Ryan Ewing, assistant professor in the Department of Geology and Geophysics at Texas A&M, along with A&M undergraduate student Matt Ballard, and colleagues from the California Institute of Technology, John Hopkins University, University of California-Santa Cruz, the University of Texas, Western Washington University, University of California-Davis, the Planetary Science Institute in Tucson, Ariz., Imperial College of London and NASA have had their work published in the current issue of Science magazine.
Using images and data collected by NASA’s Mars rover Curiosity, the team found that winds on Mars produce two distinct sizes of wind ripples – ripples are similar in shape to sand dunes, but much smaller in size. The smallest ripples are spaced about 4 inches apart and appear to be like wind ripples that form on Earth. The larger ripples are about 1 foot high, spaced about 10 feet apart and are unlike any ripple found on Earth. It appears these large ripples are quite common on the Red Planet.
“We knew the large ripples were all over Mars,” says Ewing.
“We and other researchers had detected them in many locations using satellite data, but this is the first time we’ve seen them up close. We weren’t sure we’d see the small ripples on top of the big ripples and when we did we knew we had something different than exists on Earth.” They think the reason the big ripples exist on Mars and not Earth is because Mars’ atmosphere is less dense – about 60 times less dense.
“That means the sand grains react to the wind differently than they would here on Earth.”
Although the smaller ripples have a familiar-Earth like shape, the larger ripples don’t look like typical ripples formed by wind, Ewing explains. Rather than being very straight and having a low profile, these ripples are sinuous and winding and have steep slopes, which, the team recognized, is much more like ripples formed in water. Although they appear to have been shaped by water, the team knows that is definitely not how they were formed.
“The ripples look like they were formed by water, but we know these ripples are active in today’s winds on Mars,” Ewing notes. “But we think some of the same physics that applies to water ripples also applies to these Martian ripples.”

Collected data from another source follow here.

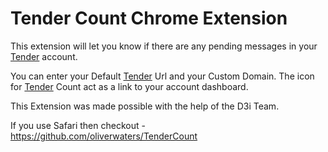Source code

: # Tender Count Chrome Extension
[Tender]: http://tenderapp.com/
This extension will let you know if there are any pending messages in your [Tender][] account.

You can enter your Default [Tender][] Url and your Custom Domain. The icon for [Tender][] Count act as a link to your account dashboard.

This Extension was made possible with the help of the D3i Team.

If you use Safari then checkout - <https://github.com/oliverwaters/TenderCount>
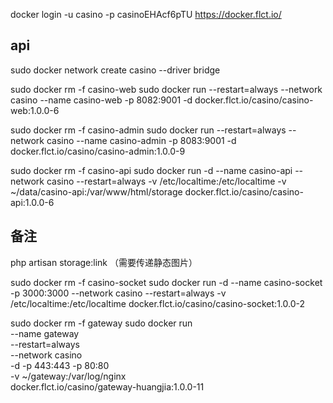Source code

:  docker login  -u casino -p casinoEHAcf6pTU https://docker.flct.io/

## api
sudo docker network create casino --driver bridge

sudo docker rm -f casino-web
sudo docker run  --restart=always --network casino --name casino-web -p 8082:9001 -d docker.flct.io/casino/casino-web:1.0.0-6


sudo docker rm -f casino-admin
sudo docker run  --restart=always --network casino --name casino-admin -p 8083:9001 -d docker.flct.io/casino/casino-admin:1.0.0-9


sudo docker rm -f casino-api
sudo docker run -d --name casino-api --network casino --restart=always  -v /etc/localtime:/etc/localtime  -v ~/data/casino-api:/var/www/html/storage   docker.flct.io/casino/casino-api:1.0.0-6
## 备注

php artisan storage:link （需要传递静态图片）


sudo docker rm -f casino-socket
sudo docker run -d --name casino-socket -p 3000:3000 --network casino --restart=always -v /etc/localtime:/etc/localtime  docker.flct.io/casino/casino-socket:1.0.0-2


sudo docker rm -f gateway
sudo docker run \
--name gateway \
--restart=always \
--network casino \
-d -p 443:443 -p 80:80 \
-v ~/gateway:/var/log/nginx \
docker.flct.io/casino/gateway-huangjia:1.0.0-11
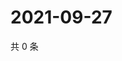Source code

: # 2021-09-27

共 0 条

<!-- BEGIN WEIBO -->
<!-- 最后更新时间 Mon Sep 27 2021 03:09:04 GMT+0800 (China Standard Time) -->

<!-- END WEIBO -->
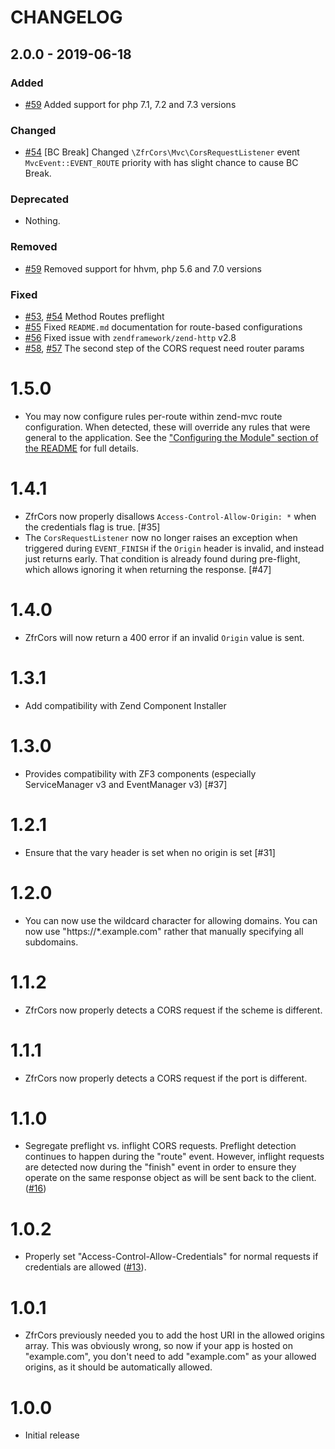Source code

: # CHANGELOG

## 2.0.0 - 2019-06-18

### Added

- [#59](https://github.com/zf-fr/zfr-cors/pull/59) Added support for php 7.1, 7.2 and 7.3 versions

### Changed

- [#54](https://github.com/zf-fr/zfr-cors/pull/54) [BC Break] Changed `\ZfrCors\Mvc\CorsRequestListener` event `MvcEvent::EVENT_ROUTE` priority with has slight chance to cause BC Break. 

### Deprecated

- Nothing.

### Removed

- [#59](https://github.com/zf-fr/zfr-cors/pull/59) Removed support for hhvm, php 5.6 and 7.0 versions

### Fixed

- [#53](https://github.com/zf-fr/zfr-cors/pull/53), [#54](https://github.com/zf-fr/zfr-cors/pull/54) Method Routes preflight
- [#55](https://github.com/zf-fr/zfr-cors/pull/55) Fixed `README.md` documentation for route-based configurations
- [#56](https://github.com/zf-fr/zfr-cors/pull/56) Fixed issue with `zendframework/zend-http` v2.8
- [#58](https://github.com/zf-fr/zfr-cors/pull/58), [#57](https://github.com/zf-fr/zfr-cors/pull/57) The second step of the CORS request need router params

# 1.5.0

- You may now configure rules per-route within zend-mvc route configuration.
  When detected, these will override any rules that were general to the
  application. See the ["Configuring the Module" section of the
  README](README.md#configuring-the-module) for full details.

# 1.4.1

- ZfrCors now properly disallows `Access-Control-Allow-Origin: *` when the
  credentials flag is true. [#35]
- The `CorsRequestListener` now no longer raises an exception when triggered
  during `EVENT_FINISH` if the `Origin` header is invalid, and instead just
  returns early. That condition is already found during pre-flight, which allows
  ignoring it when returning the response. [#47]

# 1.4.0

- ZfrCors will now return a 400 error if an invalid `Origin` value is sent.

# 1.3.1

- Add compatibility with Zend Component Installer

# 1.3.0

- Provides compatibility with ZF3 components (especially ServiceManager v3 and EventManager v3) [#37]

# 1.2.1

- Ensure that the vary header is set when no origin is set [#31]

# 1.2.0

- You can now use the wildcard character for allowing domains. You can now use "https://*.example.com" rather
that manually specifying all subdomains.

# 1.1.2

- ZfrCors now properly detects a CORS request if the scheme is different.

# 1.1.1

- ZfrCors now properly detects a CORS request if the port is different.

# 1.1.0

- Segregate preflight vs. inflight CORS requests. Preflight detection continues
  to happen during the "route" event. However, inflight requests are detected
  now during the "finish" event in order to ensure they operate on the same
  response object as will be sent back to the client.
  ([#16](https://github.com/zf-fr/zfr-cors/pull/16))

# 1.0.2

- Properly set "Access-Control-Allow-Credentials" for normal requests if credentials are allowed ([#13](https://github.com/zf-fr/zfr-cors/pull/13)).

# 1.0.1

- ZfrCors previously needed you to add the host URI in the allowed origins array. This was obviously wrong, so
now if your app is hosted on "example.com", you don't need to add "example.com" as your allowed origins, as it should
be automatically allowed.

# 1.0.0

- Initial release
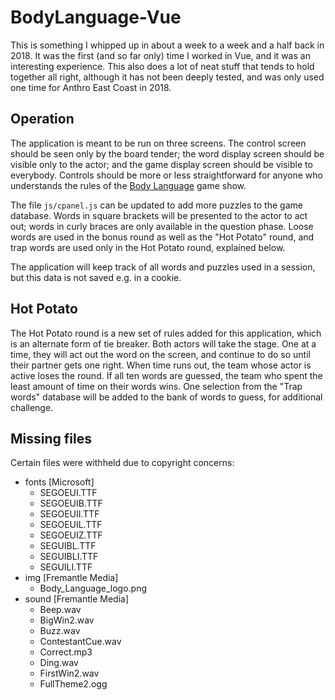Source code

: # BodyLanguage-Vue

This is something I whipped up in about a week to a week and a half back in 2018. It was the first (and so far only) time I worked in Vue, and it was an interesting experience. This also does a lot of neat stuff that tends to hold together all right, although it has not been deeply tested, and was only used one time for Anthro East Coast in 2018.

## Operation

The application is meant to be run on three screens. The control screen should be seen only by the board tender; the word display screen should be visible only to the actor; and the game display screen should be visible to everybody. Controls should be more or less straightforward for anyone who understands the rules of the [Body Language](https://en.wikipedia.org/wiki/Body_Language_(game_show)) game show.

The file `js/cpanel.js` can be updated to add more puzzles to the game database. Words in square brackets will be presented to the actor to act out; words in curly braces are only available in the question phase. Loose words are used in the bonus round as well as the "Hot Potato" round, and trap words are used only in the Hot Potato round, explained below.

The application will keep track of all words and puzzles used in a session, but this data is not saved e.g. in a cookie.

## Hot Potato

The Hot Potato round is a new set of rules added for this application, which is an alternate form of tie breaker. Both actors will take the stage. One at a time, they will act out the word on the screen, and continue to do so until their partner gets one right. When time runs out, the team whose actor is active loses the round. If all ten words are guessed, the team who spent the least amount of time on their words wins. One selection from the "Trap words" database will be added to the bank of words to guess, for additional challenge.

## Missing files

Certain files were withheld due to copyright concerns:
- fonts [Microsoft]
  - SEGOEUI.TTF
  - SEGOEUIB.TTF
  - SEGOEUII.TTF
  - SEGOEUIL.TTF
  - SEGOEUIZ.TTF
  - SEGUIBL.TTF
  - SEGUIBLI.TTF
  - SEGUILI.TTF
- img [Fremantle Media]
  - Body_Language_logo.png
- sound [Fremantle Media]
  - Beep.wav
  - BigWin2.wav
  - Buzz.wav
  - ContestantCue.wav
  - Correct.mp3
  - Ding.wav
  - FirstWin2.wav
  - FullTheme2.ogg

The team concluded that the ripples form by drag in the wind, similar to how ripples in water form. Ewing says that this can happen because the low density of Mars atmosphere. They determined that because the ripple size depends on the density of the atmosphere, if they existed in Mars’ ancient history, they could be telling of Mars’ past atmosphere and climate.
Ewing says that analyses of sandstone rocks from another location on Mars shows evidence that the ripples existed on Mars about 3.7 billion years ago.
“Finding evidence of these ripples in the rocks tells us that Mars has had a thin atmosphere for a long time,” he adds.
“It has been interesting learning about processes on Mars that are happening today and that can tell us something about Mars’ ancient past. It is how a lot of geology is done on Earth and now we are applying this to Mars.”
He adds that “we are learning more about climatic and sedimentary processes, which are two key topics currently driving Martian science.”